As much as Uganda has the right vision on oil to invest in the newly found oil resource into infrastructure and other types of domestic capital necessary for economic transformation, the implementation precedence is worrying - as recently noted by the Global integrity report, Uganda has the largest implementation Gap in the World. Implementation gap being the deviation between strategy and actual implementation. To be more specific, e.g. the concrete debt strategy aimed at addressing arrears (commitment of government beyond its planned budgets) among others has continued to be prevalent. Also to note in relation to this, is that on the fiscal side, Government of Uganda has become accustomed to use of supplementary budgets most of which are consumption oriented( refer to the budget performance report FY 2010/11 on the ministry of Finance website). Typical non-adherence to plans, budgets among others.

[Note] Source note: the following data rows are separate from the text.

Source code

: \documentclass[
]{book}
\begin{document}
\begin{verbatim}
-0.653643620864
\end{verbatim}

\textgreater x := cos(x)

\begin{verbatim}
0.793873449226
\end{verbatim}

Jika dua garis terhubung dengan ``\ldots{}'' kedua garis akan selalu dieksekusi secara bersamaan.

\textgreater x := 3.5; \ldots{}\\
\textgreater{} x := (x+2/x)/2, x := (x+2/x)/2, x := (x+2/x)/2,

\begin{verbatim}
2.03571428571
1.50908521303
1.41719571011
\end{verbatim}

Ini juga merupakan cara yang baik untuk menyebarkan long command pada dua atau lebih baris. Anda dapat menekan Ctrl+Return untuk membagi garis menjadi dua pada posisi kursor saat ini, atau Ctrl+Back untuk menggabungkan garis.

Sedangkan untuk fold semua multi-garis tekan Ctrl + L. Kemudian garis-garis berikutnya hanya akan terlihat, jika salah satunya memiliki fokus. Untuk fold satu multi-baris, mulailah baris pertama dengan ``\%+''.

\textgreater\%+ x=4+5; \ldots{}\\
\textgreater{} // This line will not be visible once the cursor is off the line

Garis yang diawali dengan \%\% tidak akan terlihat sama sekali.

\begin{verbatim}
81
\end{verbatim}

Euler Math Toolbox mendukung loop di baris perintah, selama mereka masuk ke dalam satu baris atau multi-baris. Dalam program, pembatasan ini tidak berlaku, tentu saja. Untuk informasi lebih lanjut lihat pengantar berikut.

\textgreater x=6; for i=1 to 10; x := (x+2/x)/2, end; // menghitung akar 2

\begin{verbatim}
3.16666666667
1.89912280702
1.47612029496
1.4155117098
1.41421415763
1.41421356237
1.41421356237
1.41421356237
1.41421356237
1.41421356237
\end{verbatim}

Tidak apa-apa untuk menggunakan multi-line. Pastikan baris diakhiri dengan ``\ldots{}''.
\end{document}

The oil sector is increasingly being politicized. The president often quoted as referring to oil as “MY OIL” spells concerns of running the oil management as his own. Recent cases of CHOGM, HABA case, fighter jets purchase, among others seem to have the president as the denominator. The recently submitted Petroleum Bill does not protect the independence of the Petroleum Authority. Although the Bill provides for the independence of the authority, it also empowers the Minister for Petroleum to give ‘policy directions’ to the Authority and requires compliance to those directions. The power of the Minister in this regard is not defined in the Bill and thus political interference is an obvious risk.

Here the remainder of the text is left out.